* Problem to work on:
Repeat exactly the lines of the entries below from the one with "racimo de uvas.</div>" through the one with "c) Son aquellas", both ends included, and nothing else.

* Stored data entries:
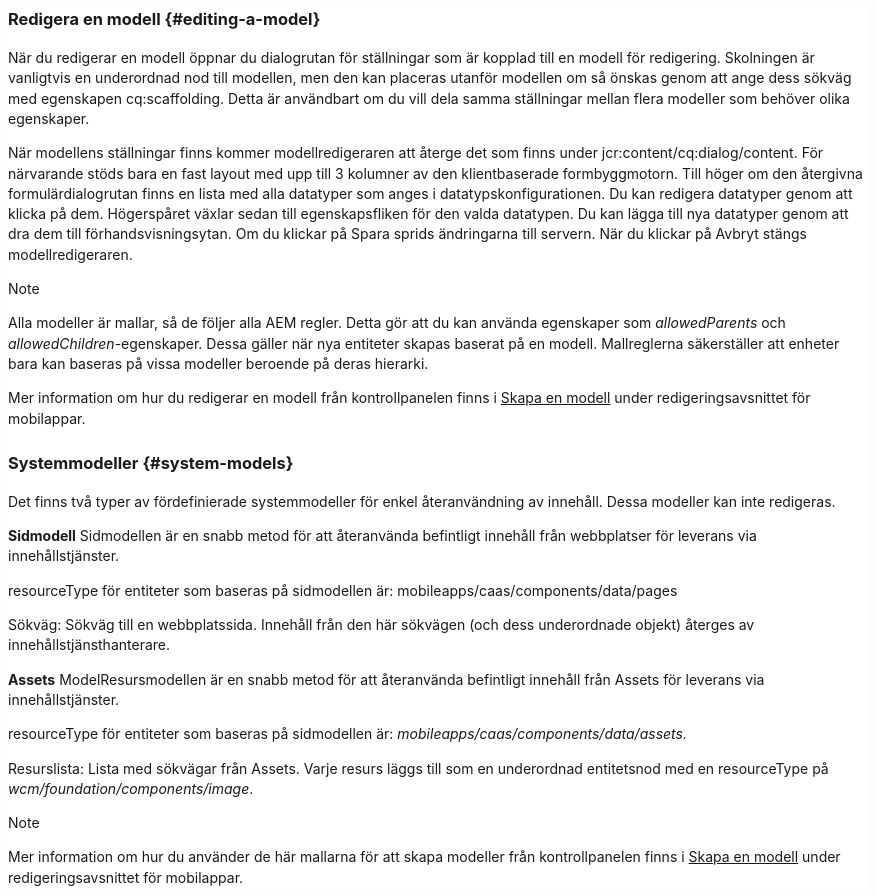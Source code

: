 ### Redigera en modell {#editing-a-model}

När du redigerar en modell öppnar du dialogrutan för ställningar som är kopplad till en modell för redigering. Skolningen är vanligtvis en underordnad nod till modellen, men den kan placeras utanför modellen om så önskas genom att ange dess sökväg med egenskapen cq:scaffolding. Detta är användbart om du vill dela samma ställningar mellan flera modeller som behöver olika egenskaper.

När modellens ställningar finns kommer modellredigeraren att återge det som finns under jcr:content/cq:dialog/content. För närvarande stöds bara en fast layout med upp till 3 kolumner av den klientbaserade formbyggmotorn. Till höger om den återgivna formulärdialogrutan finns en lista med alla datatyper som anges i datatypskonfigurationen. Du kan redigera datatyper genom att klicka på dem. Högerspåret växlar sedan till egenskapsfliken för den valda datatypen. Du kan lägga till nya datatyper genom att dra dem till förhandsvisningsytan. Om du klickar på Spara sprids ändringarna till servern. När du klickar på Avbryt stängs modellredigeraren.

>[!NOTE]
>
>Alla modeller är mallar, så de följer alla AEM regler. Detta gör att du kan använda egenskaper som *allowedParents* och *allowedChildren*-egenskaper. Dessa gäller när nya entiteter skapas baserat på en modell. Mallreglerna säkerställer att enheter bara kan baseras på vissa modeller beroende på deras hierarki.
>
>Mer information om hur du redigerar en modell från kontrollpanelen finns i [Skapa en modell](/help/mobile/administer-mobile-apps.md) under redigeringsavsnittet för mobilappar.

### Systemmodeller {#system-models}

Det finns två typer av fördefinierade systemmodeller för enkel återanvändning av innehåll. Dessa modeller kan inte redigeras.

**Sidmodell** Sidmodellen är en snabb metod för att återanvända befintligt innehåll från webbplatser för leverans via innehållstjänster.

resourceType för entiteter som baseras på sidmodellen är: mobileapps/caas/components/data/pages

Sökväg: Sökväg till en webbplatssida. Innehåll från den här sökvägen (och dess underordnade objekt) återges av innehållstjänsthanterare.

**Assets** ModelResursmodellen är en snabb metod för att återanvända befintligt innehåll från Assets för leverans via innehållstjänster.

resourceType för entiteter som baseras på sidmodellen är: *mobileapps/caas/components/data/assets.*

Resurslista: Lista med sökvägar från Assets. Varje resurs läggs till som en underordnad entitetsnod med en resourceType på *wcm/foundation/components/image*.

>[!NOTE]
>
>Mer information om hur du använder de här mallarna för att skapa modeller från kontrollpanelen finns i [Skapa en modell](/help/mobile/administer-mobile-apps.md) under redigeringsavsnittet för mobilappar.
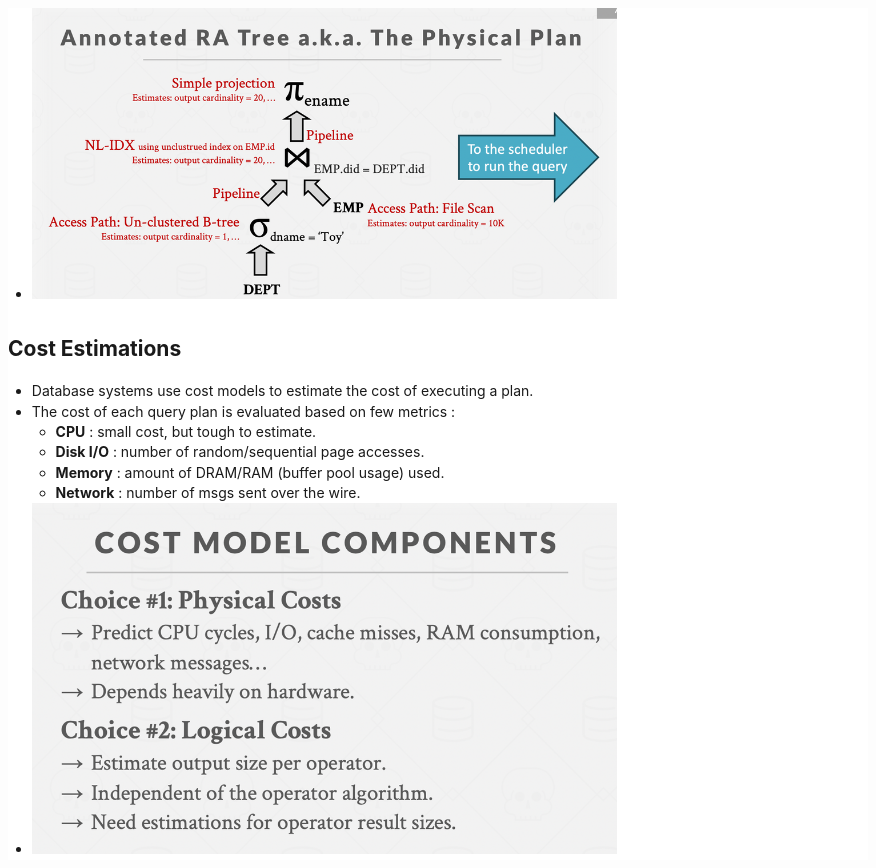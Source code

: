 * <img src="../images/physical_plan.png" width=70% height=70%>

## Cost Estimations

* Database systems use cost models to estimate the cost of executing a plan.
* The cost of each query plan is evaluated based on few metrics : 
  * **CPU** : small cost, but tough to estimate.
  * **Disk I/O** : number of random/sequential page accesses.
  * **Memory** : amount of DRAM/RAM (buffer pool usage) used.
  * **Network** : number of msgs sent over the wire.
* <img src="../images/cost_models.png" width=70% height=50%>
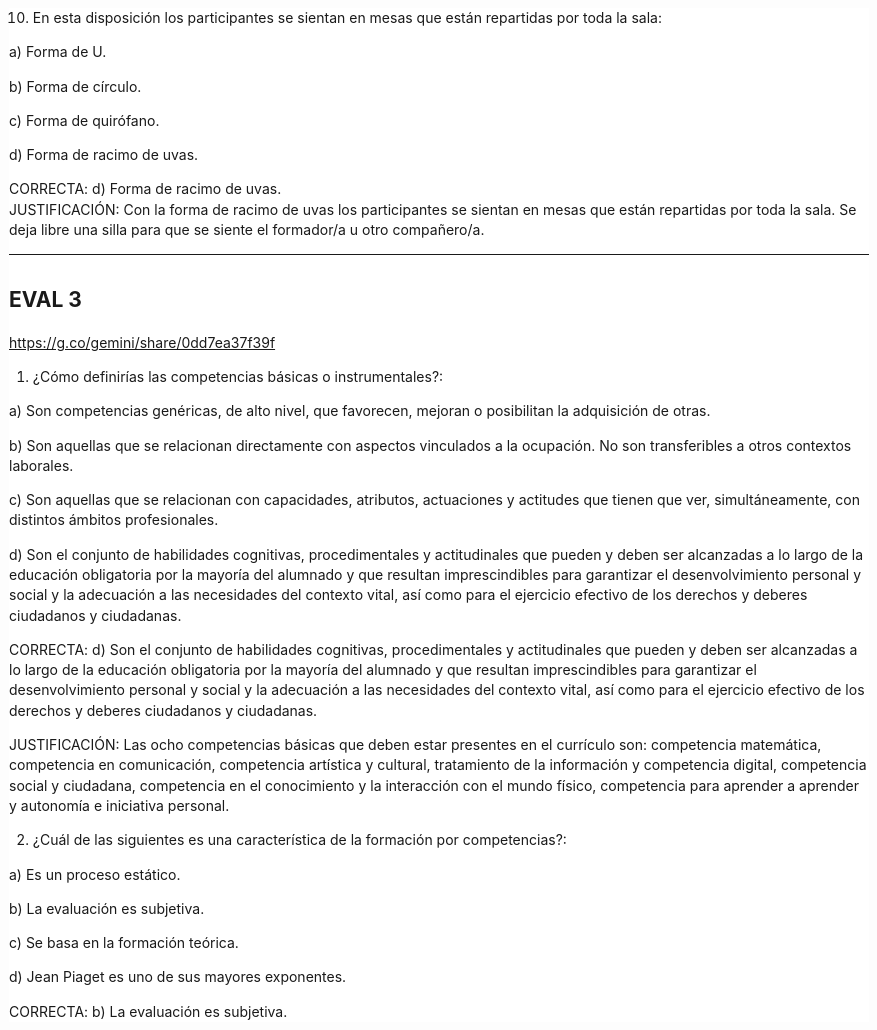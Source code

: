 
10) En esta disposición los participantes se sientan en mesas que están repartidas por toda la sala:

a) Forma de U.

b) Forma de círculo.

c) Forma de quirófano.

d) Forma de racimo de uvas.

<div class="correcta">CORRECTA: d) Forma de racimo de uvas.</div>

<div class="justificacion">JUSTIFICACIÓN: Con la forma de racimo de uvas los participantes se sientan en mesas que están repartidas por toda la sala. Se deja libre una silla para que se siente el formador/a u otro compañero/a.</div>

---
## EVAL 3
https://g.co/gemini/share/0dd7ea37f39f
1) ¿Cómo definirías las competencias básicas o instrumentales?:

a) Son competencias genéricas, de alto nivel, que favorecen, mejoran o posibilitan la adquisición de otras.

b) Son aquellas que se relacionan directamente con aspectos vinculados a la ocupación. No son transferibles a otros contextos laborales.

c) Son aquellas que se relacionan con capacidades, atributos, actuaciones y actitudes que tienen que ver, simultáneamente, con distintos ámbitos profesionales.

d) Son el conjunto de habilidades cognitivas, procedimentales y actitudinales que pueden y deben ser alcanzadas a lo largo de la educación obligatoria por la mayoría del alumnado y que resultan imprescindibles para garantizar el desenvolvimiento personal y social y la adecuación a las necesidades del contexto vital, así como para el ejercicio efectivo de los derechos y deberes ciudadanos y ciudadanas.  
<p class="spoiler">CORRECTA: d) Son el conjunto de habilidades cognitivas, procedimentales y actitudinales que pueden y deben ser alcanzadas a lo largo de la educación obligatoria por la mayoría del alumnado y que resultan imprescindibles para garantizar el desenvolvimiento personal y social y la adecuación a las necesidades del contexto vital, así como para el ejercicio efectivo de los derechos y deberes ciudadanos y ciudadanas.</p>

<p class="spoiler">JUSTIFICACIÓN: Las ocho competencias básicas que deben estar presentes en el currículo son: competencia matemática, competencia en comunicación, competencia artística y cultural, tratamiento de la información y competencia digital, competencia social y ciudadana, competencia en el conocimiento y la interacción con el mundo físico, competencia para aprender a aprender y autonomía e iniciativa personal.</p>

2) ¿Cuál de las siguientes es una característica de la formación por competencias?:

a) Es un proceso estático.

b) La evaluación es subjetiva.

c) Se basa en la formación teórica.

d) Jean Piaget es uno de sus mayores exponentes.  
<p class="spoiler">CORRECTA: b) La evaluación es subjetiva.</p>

* Exercise result:
<div class="correcta">CORRECTA: d) Forma de racimo de uvas.</div>

<div class="justificacion">JUSTIFICACIÓN: Con la forma de racimo de uvas los participantes se sientan en mesas que están repartidas por toda la sala. Se deja libre una silla para que se siente el formador/a u otro compañero/a.</div>

---
## EVAL 3
https://g.co/gemini/share/0dd7ea37f39f
1) ¿Cómo definirías las competencias básicas o instrumentales?:

a) Son competencias genéricas, de alto nivel, que favorecen, mejoran o posibilitan la adquisición de otras.

b) Son aquellas que se relacionan directamente con aspectos vinculados a la ocupación. No son transferibles a otros contextos laborales.

c) Son aquellas que se relacionan con capacidades, atributos, actuaciones y actitudes que tienen que ver, simultáneamente, con distintos ámbitos profesionales.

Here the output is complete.